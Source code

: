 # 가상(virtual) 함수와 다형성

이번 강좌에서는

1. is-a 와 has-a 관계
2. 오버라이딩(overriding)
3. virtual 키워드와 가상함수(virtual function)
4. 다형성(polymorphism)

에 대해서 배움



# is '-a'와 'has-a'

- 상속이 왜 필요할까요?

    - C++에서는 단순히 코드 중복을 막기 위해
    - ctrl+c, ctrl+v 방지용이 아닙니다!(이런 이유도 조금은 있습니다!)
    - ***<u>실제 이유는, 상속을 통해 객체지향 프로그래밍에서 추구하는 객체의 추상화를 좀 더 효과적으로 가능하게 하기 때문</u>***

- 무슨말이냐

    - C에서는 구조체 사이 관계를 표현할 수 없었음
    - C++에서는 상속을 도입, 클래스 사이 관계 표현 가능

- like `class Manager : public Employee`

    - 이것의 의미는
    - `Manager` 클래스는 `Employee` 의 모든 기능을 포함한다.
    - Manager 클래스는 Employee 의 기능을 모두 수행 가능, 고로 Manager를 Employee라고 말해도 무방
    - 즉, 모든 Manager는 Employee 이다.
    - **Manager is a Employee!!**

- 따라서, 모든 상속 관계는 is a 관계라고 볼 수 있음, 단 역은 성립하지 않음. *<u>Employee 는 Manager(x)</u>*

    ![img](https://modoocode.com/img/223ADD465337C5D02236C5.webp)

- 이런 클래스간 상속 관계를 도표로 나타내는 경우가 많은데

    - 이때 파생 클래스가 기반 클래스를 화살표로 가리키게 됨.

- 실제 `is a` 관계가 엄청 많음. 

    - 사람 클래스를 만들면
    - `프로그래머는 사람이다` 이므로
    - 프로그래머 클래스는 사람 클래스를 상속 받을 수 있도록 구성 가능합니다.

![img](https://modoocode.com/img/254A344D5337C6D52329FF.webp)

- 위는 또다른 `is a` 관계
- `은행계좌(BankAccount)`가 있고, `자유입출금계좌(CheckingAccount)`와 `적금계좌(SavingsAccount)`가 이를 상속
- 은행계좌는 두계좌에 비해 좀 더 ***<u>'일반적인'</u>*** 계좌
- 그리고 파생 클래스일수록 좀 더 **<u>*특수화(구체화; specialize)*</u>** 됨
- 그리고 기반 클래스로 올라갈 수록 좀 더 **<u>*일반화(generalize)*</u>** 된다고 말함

________

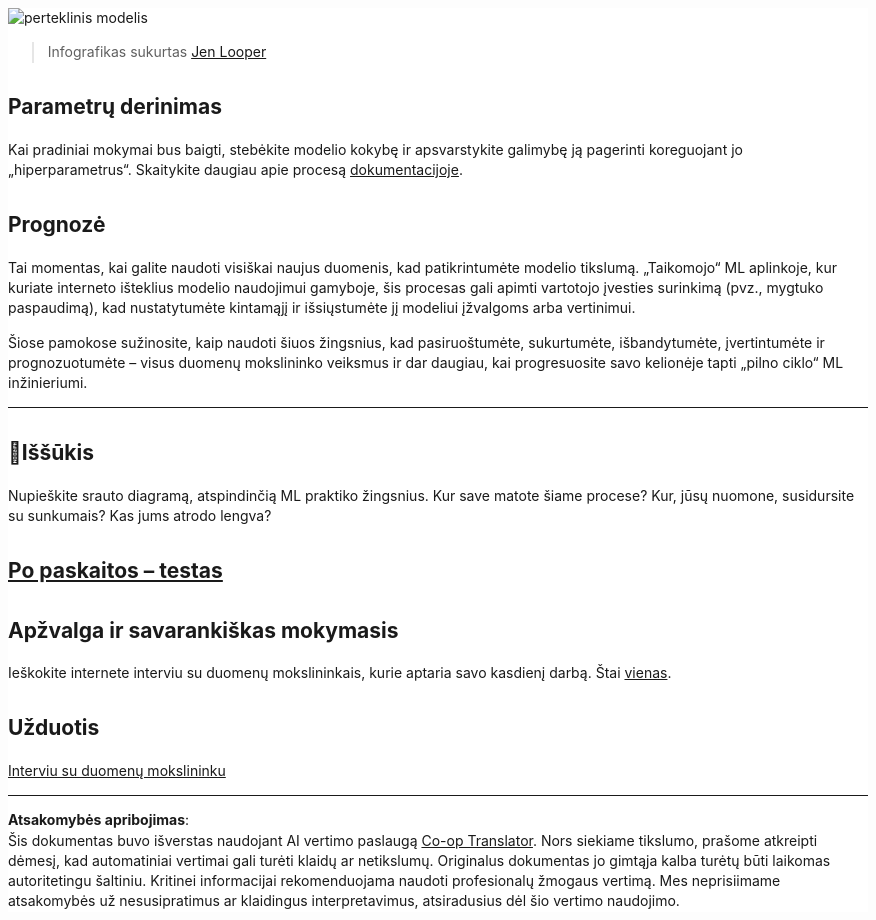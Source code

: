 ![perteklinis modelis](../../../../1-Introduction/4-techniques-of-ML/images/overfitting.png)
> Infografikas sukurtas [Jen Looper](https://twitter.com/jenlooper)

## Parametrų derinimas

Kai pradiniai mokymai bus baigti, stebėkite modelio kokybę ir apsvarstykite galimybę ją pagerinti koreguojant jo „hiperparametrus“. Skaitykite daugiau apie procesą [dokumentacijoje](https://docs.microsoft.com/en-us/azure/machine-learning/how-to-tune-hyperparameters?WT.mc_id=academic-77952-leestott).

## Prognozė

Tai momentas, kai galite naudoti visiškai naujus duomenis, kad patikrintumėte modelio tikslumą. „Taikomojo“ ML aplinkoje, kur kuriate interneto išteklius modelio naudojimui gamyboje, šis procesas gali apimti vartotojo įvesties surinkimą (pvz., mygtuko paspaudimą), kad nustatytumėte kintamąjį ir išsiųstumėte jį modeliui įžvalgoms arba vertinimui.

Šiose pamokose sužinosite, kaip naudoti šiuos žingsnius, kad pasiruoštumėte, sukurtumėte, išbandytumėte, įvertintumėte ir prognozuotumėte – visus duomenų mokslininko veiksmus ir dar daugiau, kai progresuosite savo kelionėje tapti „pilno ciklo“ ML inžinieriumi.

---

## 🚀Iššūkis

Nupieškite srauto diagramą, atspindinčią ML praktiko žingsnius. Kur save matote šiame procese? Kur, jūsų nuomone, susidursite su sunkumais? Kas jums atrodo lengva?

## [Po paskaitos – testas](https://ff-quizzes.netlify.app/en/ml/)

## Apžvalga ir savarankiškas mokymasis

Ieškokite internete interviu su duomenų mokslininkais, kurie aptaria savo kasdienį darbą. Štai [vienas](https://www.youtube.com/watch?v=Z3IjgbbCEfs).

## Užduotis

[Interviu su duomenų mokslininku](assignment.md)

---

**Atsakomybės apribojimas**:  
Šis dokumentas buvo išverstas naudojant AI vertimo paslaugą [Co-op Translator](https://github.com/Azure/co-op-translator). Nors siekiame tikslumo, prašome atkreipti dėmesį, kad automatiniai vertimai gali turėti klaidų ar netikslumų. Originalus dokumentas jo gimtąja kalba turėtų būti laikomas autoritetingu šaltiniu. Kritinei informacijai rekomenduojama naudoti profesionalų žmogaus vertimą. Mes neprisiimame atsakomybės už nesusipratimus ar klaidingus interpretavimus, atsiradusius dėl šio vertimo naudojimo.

________

ASSIGNMENT
Please find the lines in the data that contain the word "duomenų" and copy them.

EXERCISE ANSWER
Šiose pamokose sužinosite, kaip naudoti šiuos žingsnius, kad pasiruoštumėte, sukurtumėte, išbandytumėte, įvertintumėte ir prognozuotumėte – visus duomenų mokslininko veiksmus ir dar daugiau, kai progresuosite savo kelionėje tapti „pilno ciklo“ ML inžinieriumi.
Ieškokite internete interviu su duomenų mokslininkais, kurie aptaria savo kasdienį darbą. Štai [vienas](https://www.youtube.com/watch?v=Z3IjgbbCEfs).
[Interviu su duomenų mokslininku](assignment.md)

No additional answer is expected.